Voici deux pages du catalogue «specimen» de la fonderie Deberny et Peignot, consacrées au lancement de cette série mythique d’Univers qui fut sans doute une des premières production «marketing» dans le monde de la composition dite froide (photocomposition). Cette série fut mise au point sous la direction d’Adrien Frutiger par deux typographes émérites: Albert Boton et Ladislas Mandel. Ils ont été le fleuron des caractères Lumitype et ont remporté un succès à la fois commercial et d’estime dans toute profession des Arts Graphiques. (Avec mes remerciements à Michel Wlassikoff qui a eu la gentillesse de me passer ces documents).
C’est sur le site de Linotype que vous trouverez toutes légendes de ces photos… ce serait vraiment incorrect de ma part de ne pas vous y renvoyer…

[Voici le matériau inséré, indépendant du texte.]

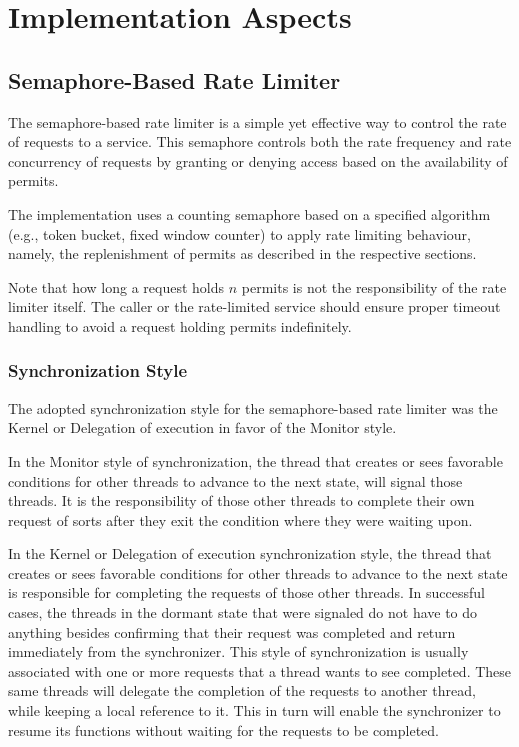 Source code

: \section{Implementation Aspects}\label{sec:rate-limiter-implementation}

\subsection{Semaphore-Based Rate Limiter}\label{subsec:rate-limiter-semaphore-based}

The semaphore-based rate limiter is a simple yet effective way to control the rate of requests to a service.
This semaphore controls both the rate frequency and rate concurrency of requests by granting or denying access based on the availability of permits.

The implementation uses a counting semaphore based on a specified algorithm
(e.g., token bucket, fixed window counter) to apply rate limiting behaviour, namely,
the replenishment of permits as described in the respective sections.

Note that how long a request holds $n$ permits is not the responsibility of the rate limiter itself.
The caller or the rate-limited service should ensure proper timeout handling to avoid a request holding permits indefinitely.

\subsubsection{Synchronization Style}\label{subsubsec:rate-limiter-synchronization-style}

The adopted synchronization style for the semaphore-based rate limiter was the Kernel or Delegation of execution in favor of the Monitor style.

In the Monitor style of synchronization, the thread that creates or sees favorable conditions for other threads to advance to the next state, will signal those threads. It is the responsibility of those other threads to complete their own request of sorts after they exit the condition where they were waiting upon.

In the Kernel or Delegation of execution synchronization style,
the thread that creates or sees favorable conditions for other threads to advance to the next state is responsible
for completing the requests of those other threads.
In successful cases,
the threads in the dormant state that were signaled do not have
to do anything besides confirming that their request was completed and return immediately from the synchronizer.
This style of synchronization is usually associated with one or more requests that a thread wants to see completed.
These same threads will delegate the completion of the requests to another thread,
while keeping a local reference to it.
This in turn will enable the synchronizer to resume its functions without waiting for the requests to be completed.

Linotype, tribute to Adrien Frutiger.
Juste quelques souvenirs personnels. J’ai eu l’occasion de rencontrer Adrien à de nombreuses occasions, puisque aussi bien à Lure dans le cadre des Rencontres Internationales de Lurs en Provence qu’à son bureau de la rue Cabanis chez Deberny et Peignot du temps où Charles Peignot présidait encore cette société malheureuse, qui n’a pas eu les moyens de développer la première photocomposeuse (Lumitype) inventé par deux ingénieurs Français, Higonnet et Moiroud. Je l’ai rencontré aussi assez souvent dans les assemblées générales de l’ATYPI, à Paris, Berlin, Bâle, Oxford, Hambourg.
Indirectement aussi, parce que Ladislas Mandel disparu depuis peu était un ami de la famille et qu’il dirigeait l’atelier de réalisation de Deberny et Peignot… que Ladislas nous a parlé longuement des méthodes et théories de la lisibilité chères à A. Frutiger.
J’ai même une anecdote cocasse: un jour, en 1993, j’ouvre une des polices, l’AVENIR dessiné par Adrien pour Linotype. Et o surprise, l’italique était en en réalité un romain penché. Déformé électroniquement. J’appelle aussitôt Adrien dans son atelier, et il me répond très gentiment que «oui, Linotype voulait qu’il dessine la série des italiques de cette police». Chose qu’Adrien pour des raisons paléontologiques se refusait. Une chose est le marketing dans l’industrie de la typo, une autre les racines culturelles qui normalement devraient nous interdire de dessiner une linéale (type Europe, Futura) en italique. C’est assez contraire à l’origine des tracés des phéniciens. Mais commerce oblige, Adrien, me dit-il, avait donné l’autorisation à Linotype de déformer son caractère afin de proposer une famille complète, toutes les graisses, en romain et italique.
Je crois que par la suite cette erreur avait été corrigée, et que soit Adrien lui même, soit le bureau de dessin de la firme allemande sous le contrôle du Maître, ont fini par produire un dessin tout à fait honorable de l’AVENIR en ital.
Voilà, que dire, sinon vous renvoyer sur tous les sites qui relatent la vie, et l’immense œuvre de ce typographe suisse qui ne s’est jamais départi de sa gentillesse, de son goût pour les formes bien construites. Une sorte de Jean Sébastien Bach de la typographie bien tempérée qui n’a jamais oublié que la première fonction d’une typo est de véhiculer un message, un texte. Le plus lisiblement, de loin (typos pour les aéroports de Montréal) comme de près. Son Frutiger restera une des linéales les plus alternatives lorsque vous hésitez entre un Futura, trop géométrique, ou un Helvetica trop neutre, ou encore un MetaPlus, presque trop moderne. Son travail sur le caractère Frutiger s’apparente à celui d’un Eric Gill, qui sut allier tracé originel, et construction rigoureuse.